Saved entries:
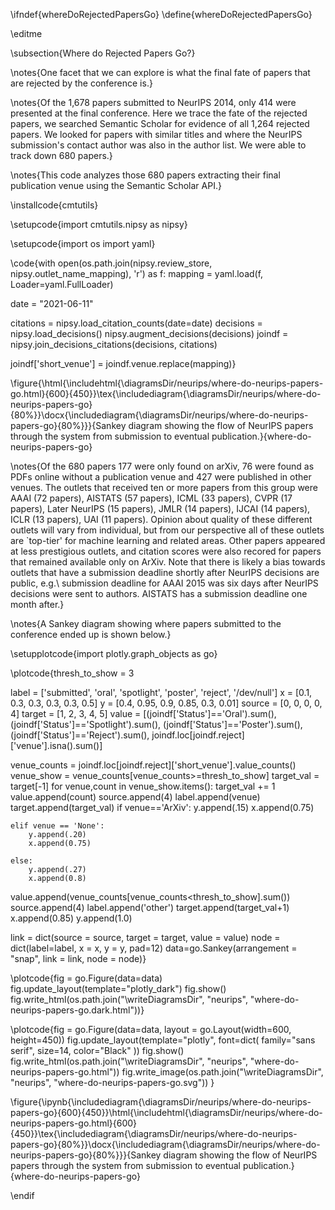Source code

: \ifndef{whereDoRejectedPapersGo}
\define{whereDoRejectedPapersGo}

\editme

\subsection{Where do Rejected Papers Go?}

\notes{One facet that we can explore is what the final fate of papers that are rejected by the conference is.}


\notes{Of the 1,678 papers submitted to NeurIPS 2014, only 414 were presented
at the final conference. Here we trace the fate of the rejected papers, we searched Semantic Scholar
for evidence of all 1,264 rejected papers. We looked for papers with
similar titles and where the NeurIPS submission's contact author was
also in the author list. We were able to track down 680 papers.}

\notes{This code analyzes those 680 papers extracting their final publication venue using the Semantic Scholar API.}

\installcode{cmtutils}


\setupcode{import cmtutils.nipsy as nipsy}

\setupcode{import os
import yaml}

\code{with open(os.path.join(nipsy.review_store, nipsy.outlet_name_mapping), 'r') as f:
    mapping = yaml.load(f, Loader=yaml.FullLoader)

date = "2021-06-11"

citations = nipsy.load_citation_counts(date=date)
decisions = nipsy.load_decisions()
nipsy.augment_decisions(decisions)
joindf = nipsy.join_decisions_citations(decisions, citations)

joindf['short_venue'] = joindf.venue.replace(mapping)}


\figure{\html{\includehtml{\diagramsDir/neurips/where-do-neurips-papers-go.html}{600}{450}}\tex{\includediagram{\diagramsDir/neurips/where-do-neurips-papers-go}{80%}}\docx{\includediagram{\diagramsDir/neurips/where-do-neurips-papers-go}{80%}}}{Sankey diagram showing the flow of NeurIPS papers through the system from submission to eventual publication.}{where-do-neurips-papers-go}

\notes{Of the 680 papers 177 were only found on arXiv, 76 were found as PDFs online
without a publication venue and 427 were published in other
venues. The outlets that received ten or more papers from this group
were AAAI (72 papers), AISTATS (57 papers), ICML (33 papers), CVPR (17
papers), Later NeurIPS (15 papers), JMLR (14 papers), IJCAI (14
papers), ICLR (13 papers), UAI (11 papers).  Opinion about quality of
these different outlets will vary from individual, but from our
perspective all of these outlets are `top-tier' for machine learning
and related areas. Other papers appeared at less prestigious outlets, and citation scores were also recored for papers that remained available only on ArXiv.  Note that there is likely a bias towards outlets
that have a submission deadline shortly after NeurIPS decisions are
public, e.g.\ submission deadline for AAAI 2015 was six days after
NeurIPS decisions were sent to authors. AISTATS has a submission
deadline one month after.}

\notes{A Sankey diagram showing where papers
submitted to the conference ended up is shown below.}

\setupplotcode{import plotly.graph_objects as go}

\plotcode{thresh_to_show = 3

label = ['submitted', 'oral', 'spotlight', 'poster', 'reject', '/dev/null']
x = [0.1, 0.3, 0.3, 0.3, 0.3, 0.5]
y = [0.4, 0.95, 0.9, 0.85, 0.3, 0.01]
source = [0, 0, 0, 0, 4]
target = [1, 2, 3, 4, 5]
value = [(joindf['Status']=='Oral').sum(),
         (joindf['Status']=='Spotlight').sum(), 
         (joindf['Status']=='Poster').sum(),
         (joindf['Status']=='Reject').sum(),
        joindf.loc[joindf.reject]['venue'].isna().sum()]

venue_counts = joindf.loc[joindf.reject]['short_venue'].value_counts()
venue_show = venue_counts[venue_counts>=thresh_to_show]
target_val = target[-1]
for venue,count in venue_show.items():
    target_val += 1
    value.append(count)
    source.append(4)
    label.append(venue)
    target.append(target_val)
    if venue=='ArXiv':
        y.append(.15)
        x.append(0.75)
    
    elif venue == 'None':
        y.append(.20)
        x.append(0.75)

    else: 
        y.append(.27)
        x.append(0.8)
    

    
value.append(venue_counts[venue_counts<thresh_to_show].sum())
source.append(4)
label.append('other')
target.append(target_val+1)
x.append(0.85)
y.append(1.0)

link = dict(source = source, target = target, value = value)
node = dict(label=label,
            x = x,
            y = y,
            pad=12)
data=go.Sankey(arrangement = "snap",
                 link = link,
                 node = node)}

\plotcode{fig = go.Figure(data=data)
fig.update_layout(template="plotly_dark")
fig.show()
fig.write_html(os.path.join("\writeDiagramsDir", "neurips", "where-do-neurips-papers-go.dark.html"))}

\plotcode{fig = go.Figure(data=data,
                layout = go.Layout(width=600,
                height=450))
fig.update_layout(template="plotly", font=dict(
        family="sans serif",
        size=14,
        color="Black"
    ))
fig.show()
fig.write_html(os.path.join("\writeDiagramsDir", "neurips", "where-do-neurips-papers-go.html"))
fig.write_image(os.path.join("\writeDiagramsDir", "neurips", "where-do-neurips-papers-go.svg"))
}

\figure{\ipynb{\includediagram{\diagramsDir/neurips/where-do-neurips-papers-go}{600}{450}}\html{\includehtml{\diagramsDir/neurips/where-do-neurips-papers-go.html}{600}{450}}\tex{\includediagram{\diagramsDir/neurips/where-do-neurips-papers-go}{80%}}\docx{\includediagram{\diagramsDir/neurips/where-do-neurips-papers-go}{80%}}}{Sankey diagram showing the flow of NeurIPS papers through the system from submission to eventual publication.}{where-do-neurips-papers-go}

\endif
...
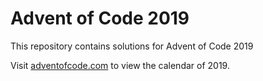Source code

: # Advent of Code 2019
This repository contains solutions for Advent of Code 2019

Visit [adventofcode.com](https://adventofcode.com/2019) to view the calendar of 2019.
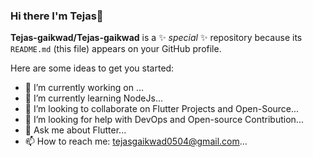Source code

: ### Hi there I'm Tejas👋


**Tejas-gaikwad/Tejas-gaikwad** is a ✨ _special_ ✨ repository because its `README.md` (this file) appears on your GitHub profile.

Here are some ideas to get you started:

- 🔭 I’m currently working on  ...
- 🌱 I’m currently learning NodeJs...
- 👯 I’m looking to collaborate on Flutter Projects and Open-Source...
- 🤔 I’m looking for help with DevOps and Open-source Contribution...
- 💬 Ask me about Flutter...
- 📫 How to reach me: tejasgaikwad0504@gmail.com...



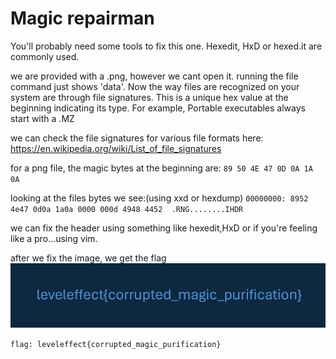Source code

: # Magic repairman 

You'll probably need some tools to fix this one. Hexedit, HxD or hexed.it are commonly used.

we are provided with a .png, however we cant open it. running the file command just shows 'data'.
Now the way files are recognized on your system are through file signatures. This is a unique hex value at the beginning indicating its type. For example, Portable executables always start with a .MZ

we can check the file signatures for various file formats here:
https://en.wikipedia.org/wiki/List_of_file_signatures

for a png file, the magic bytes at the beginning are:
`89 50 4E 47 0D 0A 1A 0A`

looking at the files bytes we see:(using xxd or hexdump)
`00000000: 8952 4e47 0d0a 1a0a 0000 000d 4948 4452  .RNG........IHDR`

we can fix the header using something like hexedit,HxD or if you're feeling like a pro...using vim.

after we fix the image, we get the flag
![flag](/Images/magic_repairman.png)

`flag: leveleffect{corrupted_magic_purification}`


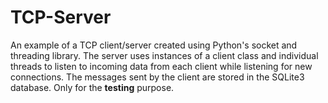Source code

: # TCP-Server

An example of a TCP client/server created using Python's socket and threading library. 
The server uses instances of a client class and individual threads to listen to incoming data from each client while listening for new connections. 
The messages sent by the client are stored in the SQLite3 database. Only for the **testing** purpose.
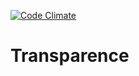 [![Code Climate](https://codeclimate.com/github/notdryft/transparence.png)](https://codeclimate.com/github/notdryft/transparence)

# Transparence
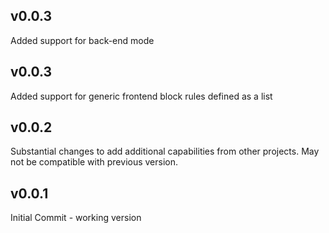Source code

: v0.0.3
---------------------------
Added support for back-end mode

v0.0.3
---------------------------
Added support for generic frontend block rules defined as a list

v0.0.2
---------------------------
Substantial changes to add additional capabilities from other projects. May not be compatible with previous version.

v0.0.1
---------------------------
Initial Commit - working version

*Assigned task*. Would you copy out exactly the lines above that start at the one containing "and related areas." and end at the one containing "y.append(1.0)", inclusive?

*Response to the task*.
and related areas. Other papers appeared at less prestigious outlets, and citation scores were also recored for papers that remained available only on ArXiv.  Note that there is likely a bias towards outlets
that have a submission deadline shortly after NeurIPS decisions are
public, e.g.\ submission deadline for AAAI 2015 was six days after
NeurIPS decisions were sent to authors. AISTATS has a submission
deadline one month after.}

\notes{A Sankey diagram showing where papers
submitted to the conference ended up is shown below.}

\setupplotcode{import plotly.graph_objects as go}

\plotcode{thresh_to_show = 3

label = ['submitted', 'oral', 'spotlight', 'poster', 'reject', '/dev/null']
x = [0.1, 0.3, 0.3, 0.3, 0.3, 0.5]
y = [0.4, 0.95, 0.9, 0.85, 0.3, 0.01]
source = [0, 0, 0, 0, 4]
target = [1, 2, 3, 4, 5]
value = [(joindf['Status']=='Oral').sum(),
         (joindf['Status']=='Spotlight').sum(), 
         (joindf['Status']=='Poster').sum(),
         (joindf['Status']=='Reject').sum(),
        joindf.loc[joindf.reject]['venue'].isna().sum()]

venue_counts = joindf.loc[joindf.reject]['short_venue'].value_counts()
venue_show = venue_counts[venue_counts>=thresh_to_show]
target_val = target[-1]
for venue,count in venue_show.items():
    target_val += 1
    value.append(count)
    source.append(4)
    label.append(venue)
    target.append(target_val)
    if venue=='ArXiv':
        y.append(.15)
        x.append(0.75)
    
    elif venue == 'None':
        y.append(.20)
        x.append(0.75)

    else: 
        y.append(.27)
        x.append(0.8)
    

    
value.append(venue_counts[venue_counts<thresh_to_show].sum())
source.append(4)
label.append('other')
target.append(target_val+1)
x.append(0.85)
y.append(1.0)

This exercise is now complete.